Within the court, before the judge,
There stand six wretched creatures,
They're lame and weary, one and all,
With pinched and pallid features.
The father is a broken man,
The mother weak and ailing,
The little children, skin and bone,
With fear and hunger wailing.

Their sins are very great, and call
Aloud for retribution,
For their's (maybe you guess!) the crime
Of hopeless destitution.
They look upon the judge's face,
They know what judges ponder,
They know the punishment that waits
On those that beg and wander.

For months from justice they have fled
Along the streets and highways,
From farm to farm, from town to town,
Along the lanes and byways.
They've slept full oftentimes in jail,
They're known in many places;
Yet still they live, for all the woe
That's stamped upon their faces.

The woman's chill with fear.

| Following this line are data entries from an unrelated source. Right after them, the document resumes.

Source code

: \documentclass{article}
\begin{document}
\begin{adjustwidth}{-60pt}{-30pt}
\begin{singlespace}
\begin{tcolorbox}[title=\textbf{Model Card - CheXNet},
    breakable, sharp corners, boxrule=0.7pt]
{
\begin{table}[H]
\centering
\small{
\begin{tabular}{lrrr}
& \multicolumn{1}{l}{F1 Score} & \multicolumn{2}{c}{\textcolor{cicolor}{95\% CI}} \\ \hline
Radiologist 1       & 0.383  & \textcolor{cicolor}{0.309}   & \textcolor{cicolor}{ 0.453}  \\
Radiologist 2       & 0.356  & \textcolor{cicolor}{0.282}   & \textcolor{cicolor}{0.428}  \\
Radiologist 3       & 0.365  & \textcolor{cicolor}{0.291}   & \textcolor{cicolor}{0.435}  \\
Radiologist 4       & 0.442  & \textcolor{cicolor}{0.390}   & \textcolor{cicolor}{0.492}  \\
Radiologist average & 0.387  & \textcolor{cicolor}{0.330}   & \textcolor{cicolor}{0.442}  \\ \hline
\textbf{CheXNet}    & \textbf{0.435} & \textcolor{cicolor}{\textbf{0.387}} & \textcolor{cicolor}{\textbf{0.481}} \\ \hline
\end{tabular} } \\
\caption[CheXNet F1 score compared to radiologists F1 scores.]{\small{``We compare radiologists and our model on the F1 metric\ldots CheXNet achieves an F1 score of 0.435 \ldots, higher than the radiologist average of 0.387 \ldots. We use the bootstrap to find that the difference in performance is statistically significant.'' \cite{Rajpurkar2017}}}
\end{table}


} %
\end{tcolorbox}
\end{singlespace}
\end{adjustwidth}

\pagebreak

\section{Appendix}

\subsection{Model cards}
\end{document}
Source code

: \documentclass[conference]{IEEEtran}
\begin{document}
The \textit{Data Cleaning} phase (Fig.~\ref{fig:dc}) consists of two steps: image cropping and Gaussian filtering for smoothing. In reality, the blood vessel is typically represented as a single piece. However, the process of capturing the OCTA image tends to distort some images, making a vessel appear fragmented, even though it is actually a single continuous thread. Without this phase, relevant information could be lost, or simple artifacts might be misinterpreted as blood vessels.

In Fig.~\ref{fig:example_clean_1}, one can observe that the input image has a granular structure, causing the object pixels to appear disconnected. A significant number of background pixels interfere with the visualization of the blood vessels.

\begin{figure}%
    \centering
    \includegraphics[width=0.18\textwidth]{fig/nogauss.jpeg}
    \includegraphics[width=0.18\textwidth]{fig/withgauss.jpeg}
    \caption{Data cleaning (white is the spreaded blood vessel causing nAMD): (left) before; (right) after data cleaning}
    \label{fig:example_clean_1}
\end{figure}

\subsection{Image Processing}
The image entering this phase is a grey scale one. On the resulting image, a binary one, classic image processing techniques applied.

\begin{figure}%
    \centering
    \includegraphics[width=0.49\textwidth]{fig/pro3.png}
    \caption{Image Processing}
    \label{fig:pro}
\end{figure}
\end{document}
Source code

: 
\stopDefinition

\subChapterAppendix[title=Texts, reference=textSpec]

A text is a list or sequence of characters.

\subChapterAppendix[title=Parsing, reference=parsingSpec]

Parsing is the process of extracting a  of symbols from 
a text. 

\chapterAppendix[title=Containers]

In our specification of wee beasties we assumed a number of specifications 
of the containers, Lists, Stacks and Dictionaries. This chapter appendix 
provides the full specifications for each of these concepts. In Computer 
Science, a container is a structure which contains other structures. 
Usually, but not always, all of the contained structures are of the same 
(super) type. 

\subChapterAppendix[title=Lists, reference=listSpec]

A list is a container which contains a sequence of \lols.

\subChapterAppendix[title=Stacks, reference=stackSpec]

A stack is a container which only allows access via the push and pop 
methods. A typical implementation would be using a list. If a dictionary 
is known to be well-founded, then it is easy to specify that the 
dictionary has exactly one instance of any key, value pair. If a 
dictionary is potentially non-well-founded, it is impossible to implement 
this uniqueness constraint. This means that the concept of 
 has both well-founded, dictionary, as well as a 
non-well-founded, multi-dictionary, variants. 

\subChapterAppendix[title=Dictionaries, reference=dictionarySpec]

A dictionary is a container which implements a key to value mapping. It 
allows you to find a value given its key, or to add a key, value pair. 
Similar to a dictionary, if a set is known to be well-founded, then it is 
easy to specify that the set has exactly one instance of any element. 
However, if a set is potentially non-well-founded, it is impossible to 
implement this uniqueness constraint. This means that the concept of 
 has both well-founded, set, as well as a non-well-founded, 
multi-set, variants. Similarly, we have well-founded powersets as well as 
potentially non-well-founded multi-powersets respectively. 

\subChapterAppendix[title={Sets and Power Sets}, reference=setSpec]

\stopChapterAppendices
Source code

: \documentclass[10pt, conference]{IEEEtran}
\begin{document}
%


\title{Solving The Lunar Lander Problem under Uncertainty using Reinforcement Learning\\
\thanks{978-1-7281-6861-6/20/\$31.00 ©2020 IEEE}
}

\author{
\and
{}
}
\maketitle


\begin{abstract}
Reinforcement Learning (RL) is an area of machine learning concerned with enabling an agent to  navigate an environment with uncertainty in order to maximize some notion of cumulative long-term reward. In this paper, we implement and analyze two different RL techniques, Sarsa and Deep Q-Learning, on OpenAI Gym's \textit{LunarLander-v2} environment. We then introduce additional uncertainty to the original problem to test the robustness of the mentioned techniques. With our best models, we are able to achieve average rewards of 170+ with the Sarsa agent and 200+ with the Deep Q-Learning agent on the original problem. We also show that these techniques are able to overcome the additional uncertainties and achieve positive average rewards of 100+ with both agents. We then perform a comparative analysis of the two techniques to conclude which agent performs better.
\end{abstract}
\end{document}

The man
Implores the judge: 'Oh tell us,
What will you? With our children small
Relentlessly expel us?
Oh let us be! We'll sleep at night
In corners dark; the city
Has room for all! And some kind soul
Will give a crust in pity.

'For wife and children I will toil:
It cannot be much longer
(For God almighty is and good!)
Ere I for work am stronger.
Oh let us here with men remain,
Nor drive us any further!
Oh why our curses will you have,
And not our blessings rather!'

And now the sick man quails before
The judge's piercing glances:
'No, only two of you shall go
This time and take your chances.
Your wife and you! The children four
You'll leave, my man, behind you,
For them, within the Orphan's Home,
Free places I will find you.'

The father's dumb--the mother shrieks:
'My babes and me you'd sever?
If God there be, such cruel act
Shall find forgiveness never!
But first, oh judge, must you condemn
To death their wretched mother--
I cannot leave my children dear
With you or any other!

'I bore and nursed them, struggling still
To shelter and to shield them,
Oh judge, I'll beg from door to door,
My very life-blood yield them!
I know you do not mean it, judge,
With us poor folk you're jesting.
Give back my babes, and further yet
We'll wander unprotesting.'

The judge, alas! has turned away,
The paper dread unrolled,
And useless all the mother's grief,
The wild and uncontrolled.
More cruel can a sentence be
Than that which now is given?
Oh cursed the system 'neath whose sway
The human heart is riven!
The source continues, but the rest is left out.